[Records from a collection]

..............................

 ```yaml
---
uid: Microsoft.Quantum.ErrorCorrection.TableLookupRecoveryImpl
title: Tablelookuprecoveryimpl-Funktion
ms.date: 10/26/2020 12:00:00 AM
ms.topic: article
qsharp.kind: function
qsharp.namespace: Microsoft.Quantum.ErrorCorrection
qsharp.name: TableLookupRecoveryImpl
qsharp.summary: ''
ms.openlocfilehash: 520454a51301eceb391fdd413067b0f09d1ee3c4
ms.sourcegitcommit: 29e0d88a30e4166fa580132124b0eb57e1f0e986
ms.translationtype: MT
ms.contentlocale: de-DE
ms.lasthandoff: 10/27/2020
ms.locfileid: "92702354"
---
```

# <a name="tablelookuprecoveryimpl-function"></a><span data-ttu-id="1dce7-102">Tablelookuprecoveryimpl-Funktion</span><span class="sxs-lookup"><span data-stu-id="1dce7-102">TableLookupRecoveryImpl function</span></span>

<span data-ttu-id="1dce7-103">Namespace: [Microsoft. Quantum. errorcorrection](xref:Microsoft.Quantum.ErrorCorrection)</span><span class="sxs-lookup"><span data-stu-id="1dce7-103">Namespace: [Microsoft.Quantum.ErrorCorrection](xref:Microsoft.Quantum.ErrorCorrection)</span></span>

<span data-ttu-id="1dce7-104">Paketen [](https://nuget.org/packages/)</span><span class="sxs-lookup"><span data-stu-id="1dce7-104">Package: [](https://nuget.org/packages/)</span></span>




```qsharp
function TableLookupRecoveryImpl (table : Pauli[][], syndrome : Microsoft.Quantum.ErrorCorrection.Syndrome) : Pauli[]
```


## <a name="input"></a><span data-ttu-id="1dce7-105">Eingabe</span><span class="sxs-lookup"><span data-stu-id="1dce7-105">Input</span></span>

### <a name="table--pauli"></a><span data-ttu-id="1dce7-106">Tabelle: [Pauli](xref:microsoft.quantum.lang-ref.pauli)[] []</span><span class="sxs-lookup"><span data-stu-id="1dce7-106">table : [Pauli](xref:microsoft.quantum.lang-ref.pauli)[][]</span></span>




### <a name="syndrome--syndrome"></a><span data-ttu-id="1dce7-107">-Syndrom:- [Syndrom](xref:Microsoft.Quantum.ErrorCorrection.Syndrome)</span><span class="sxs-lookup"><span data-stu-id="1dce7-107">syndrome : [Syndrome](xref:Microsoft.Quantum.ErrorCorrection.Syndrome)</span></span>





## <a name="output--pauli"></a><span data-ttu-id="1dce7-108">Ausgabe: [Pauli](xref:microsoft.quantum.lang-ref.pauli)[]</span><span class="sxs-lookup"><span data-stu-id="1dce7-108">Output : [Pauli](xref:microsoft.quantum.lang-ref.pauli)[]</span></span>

..............................

# WHAT IS BEING ASKED:
Scan the records above for the word "Funktion". Show each line in which it appears.

# TASK RESPONSE:
title: Tablelookuprecoveryimpl-Funktion
# <a name="tablelookuprecoveryimpl-function"></a><span data-ttu-id="1dce7-102">Tablelookuprecoveryimpl-Funktion</span><span class="sxs-lookup"><span data-stu-id="1dce7-102">TableLookupRecoveryImpl function</span></span>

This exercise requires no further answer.